— И всегда хорошо, если честь спасена, — подтвердил свои слова Олли, мгновенно и очень острожными, экономными движениями отмыкая от карабина магазин с пятью сохранившимися зарядами. — Держи…
Котяра так же ловко и почти незаметно со стороны сменил свой опустевший магазин на олигарховский. И смог все-таки перебить нижнюю планку, за которой маячило наказание. Конечно, ни наставник, ни дежурный по полигону не могли видеть, как помогал один воспитанник другому, но это не значит, что не видел никто, вот только выводы из этого маленького происшествия последовали совершенно неожиданные. Все чаще и чаще при выполнении заданий наставник стал объединять в боевую двойку чуть флегматичного, немного бестолкового, как стрелка, но абсолютно лишенного чувства страха Котяру, не понимающего, почему нужно бояться темноты, грозы, змей или свиста пролетающих над окопом пуль, и шустрого, энергичного, почти готового снайпера Олигарха, внимательного и очень по-взрослому осторожного. И результат такого объединения оказался превосходным…
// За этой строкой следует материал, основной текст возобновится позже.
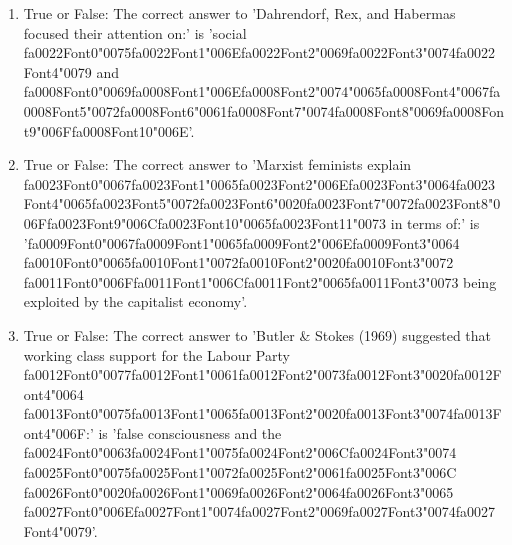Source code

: \documentclass[12pt]{article}
\begin{document}
\begin{enumerate}[label=\arabic*.]
\item True or False: The correct answer to 'Dahrendorf, Rex, and Habermas focused their attention on:' is 'social {\csname fa0022Font0\endcsname\char"0075}{\csname fa0022Font1\endcsname\char"006E}{\csname fa0022Font2\endcsname\char"0069}{\csname fa0022Font3\endcsname\char"0074}{\csname fa0022Font4\endcsname\char"0079} and {\csname fa0008Font0\endcsname\char"0069}{\csname fa0008Font1\endcsname\char"006E}{\csname fa0008Font2\endcsname\char"0074}{\char"0065}{\csname fa0008Font4\endcsname\char"0067}{\csname fa0008Font5\endcsname\char"0072}{\csname fa0008Font6\endcsname\char"0061}{\csname fa0008Font7\endcsname\char"0074}{\csname fa0008Font8\endcsname\char"0069}{\csname fa0008Font9\endcsname\char"006F}{\csname fa0008Font10\endcsname\char"006E}'.
\item True or False: The correct answer to 'Marxist feminists explain {\csname fa0023Font0\endcsname\char"0067}{\csname fa0023Font1\endcsname\char"0065}{\csname fa0023Font2\endcsname\char"006E}{\csname fa0023Font3\endcsname\char"0064}{\csname fa0023Font4\endcsname\char"0065}{\csname fa0023Font5\endcsname\char"0072}{\csname fa0023Font6\endcsname\char"0020}{\csname fa0023Font7\endcsname\char"0072}{\csname fa0023Font8\endcsname\char"006F}{\csname fa0023Font9\endcsname\char"006C}{\csname fa0023Font10\endcsname\char"0065}{\csname fa0023Font11\endcsname\char"0073} in terms of:' is '{\csname fa0009Font0\endcsname\char"0067}{\csname fa0009Font1\endcsname\char"0065}{\csname fa0009Font2\endcsname\char"006E}{\csname fa0009Font3\endcsname\char"0064} {\csname fa0010Font0\endcsname\char"0065}{\csname fa0010Font1\endcsname\char"0072}{\csname fa0010Font2\endcsname\char"0020}{\csname fa0010Font3\endcsname\char"0072} {\csname fa0011Font0\endcsname\char"006F}{\csname fa0011Font1\endcsname\char"006C}{\csname fa0011Font2\endcsname\char"0065}{\csname fa0011Font3\endcsname\char"0073} being exploited by the capitalist economy'.
\item True or False: The correct answer to 'Butler \& Stokes (1969) suggested that working class support for the Labour Party {\csname fa0012Font0\endcsname\char"0077}{\csname fa0012Font1\endcsname\char"0061}{\csname fa0012Font2\endcsname\char"0073}{\csname fa0012Font3\endcsname\char"0020}{\csname fa0012Font4\endcsname\char"0064} {\csname fa0013Font0\endcsname\char"0075}{\csname fa0013Font1\endcsname\char"0065}{\csname fa0013Font2\endcsname\char"0020}{\csname fa0013Font3\endcsname\char"0074}{\csname fa0013Font4\endcsname\char"006F}:' is 'false consciousness and the {\csname fa0024Font0\endcsname\char"0063}{\csname fa0024Font1\endcsname\char"0075}{\csname fa0024Font2\endcsname\char"006C}{\csname fa0024Font3\endcsname\char"0074} {\csname fa0025Font0\endcsname\char"0075}{\csname fa0025Font1\endcsname\char"0072}{\csname fa0025Font2\endcsname\char"0061}{\csname fa0025Font3\endcsname\char"006C} {\csname fa0026Font0\endcsname\char"0020}{\csname fa0026Font1\endcsname\char"0069}{\csname fa0026Font2\endcsname\char"0064}{\csname fa0026Font3\endcsname\char"0065} {\csname fa0027Font0\endcsname\char"006E}{\csname fa0027Font1\endcsname\char"0074}{\csname fa0027Font2\endcsname\char"0069}{\csname fa0027Font3\endcsname\char"0074}{\csname fa0027Font4\endcsname\char"0079}'.

\end{enumerate}
\end{document}
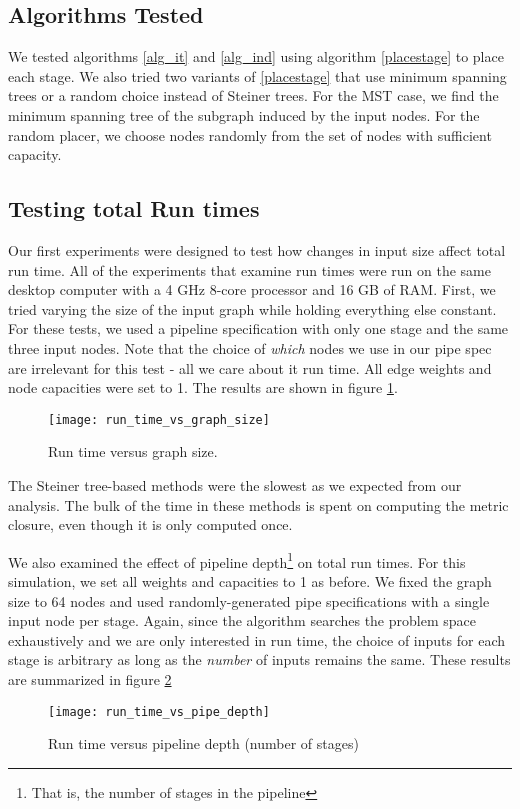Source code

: \documentclass[conference]{IEEEtran}
\begin{document}
	\subsection{Algorithms Tested}
	We tested algorithms \ref{alg_it} and \ref{alg_ind} using algorithm \ref{placestage} to place each stage. We also tried two variants of \ref{placestage} that use minimum spanning trees or a random choice instead of Steiner trees. For the MST case, we find the minimum spanning tree of the subgraph induced by the input nodes. For the random placer, we choose nodes randomly from the set of nodes with sufficient capacity.
	
	\subsection{Testing total Run times}
	Our first experiments were designed to test how changes in input size affect total run time. All of the experiments that examine run times were run on the same desktop computer with a 4 GHz 8-core processor and 16 GB of RAM. First, we tried varying the size of the input graph while holding everything else constant. For these tests, we used a pipeline specification with only one stage and the same three input nodes. Note that the choice of \textit{which} nodes we use in our pipe spec are irrelevant for this test - all we care about it run time. All edge weights and node capacities were set to 1. The results are shown in figure \ref{fig:rt_gs}.
	\begin{figure}[t]
	    \centering
	    \texttt{[image: run\_time\_vs\_graph\_size]}
	    \caption{Run time versus graph size.}
	    \label{fig:rt_gs}
	\end{figure}
	
	The Steiner tree-based methods were the slowest as we expected from our analysis. The bulk of the time in these methods is spent on computing the metric closure, even though it is only computed once. 
	
	We also examined the effect of pipeline depth\footnote{That is, the number of stages in the pipeline} on total run times. For this simulation, we set all weights and capacities to 1 as before. We fixed the graph size to 64 nodes and used randomly-generated pipe specifications with a single input node per stage. Again, since the algorithm searches the problem space exhaustively and we are only interested in run time, the choice of inputs for each stage is arbitrary as long as the \textit{number} of inputs remains the same. These results are summarized in figure \ref{fig:pd_gs}
	\begin{figure}[t]
	    \centering
	    \texttt{[image: run\_time\_vs\_pipe\_depth]}
	    \caption{Run time versus pipeline depth (number of stages)}
	    \label{fig:pd_gs}
	\end{figure}
	
\end{document}
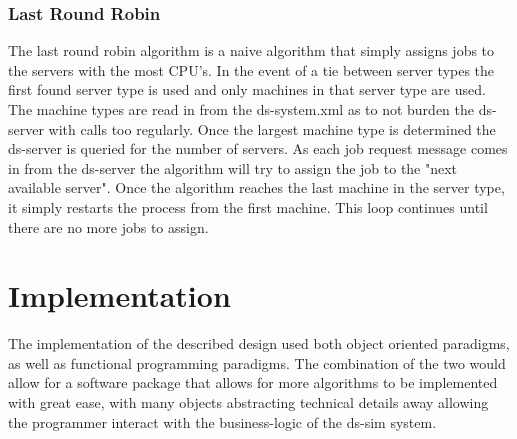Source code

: \documentclass[a4paper]{article} %
\begin{document}
\subsubsection*{Last Round Robin}
The last round robin algorithm is a naive algorithm that simply assigns jobs to the servers with the most CPU's.
In the event of a tie between server types the first found server type is used and only machines in that server type are used.
The machine types are read in from the ds-system.xml as to not burden the ds-server with calls too regularly.
Once the largest machine type is determined the ds-server is queried for the number of servers. 
As each job request message comes in from the ds-server the algorithm will try to assign the job to the "next available server".
Once the algorithm reaches the last machine in the server type, it simply restarts the process from the first machine.
This loop continues until there are no more jobs to assign.

\section*{Implementation}
The implementation of the described design used both object oriented paradigms, as well as functional programming paradigms.
The combination of the two would allow for a software package that allows for more algorithms to be implemented with great ease, with many objects abstracting technical details away allowing the programmer interact with the business-logic of the ds-sim system.
\end{document}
У них не было ни имен, ни фамилий. То есть, всё было, но где-то там — далеко, в официальных документах. Между собой они звались по кличкам. Прозвища возникали или сразу, вдруг, будто угаданные по наитию. Или зарабатывались годами. По кличкам же их звали и наставники, на период боевой подготовки сокращая прозвища до простейших двусложных позывных. Такими они и выходили в мир: Уголек — Уго, Олигарх — Олли, Котяра — Кот.
Впрочем, никто не ограждал воспитанников от действительности, царившей за стенами «учебки». Скорее, наоборот. Структуру общества, функции правоохранительных органов, судов, прокуратуры, смысл товарно-денежных отношений им регулярно вдалбливали в головы. Но все это не было главным, основным для мальчишек. И знания проходили мимо, оставаясь где-то в стороне.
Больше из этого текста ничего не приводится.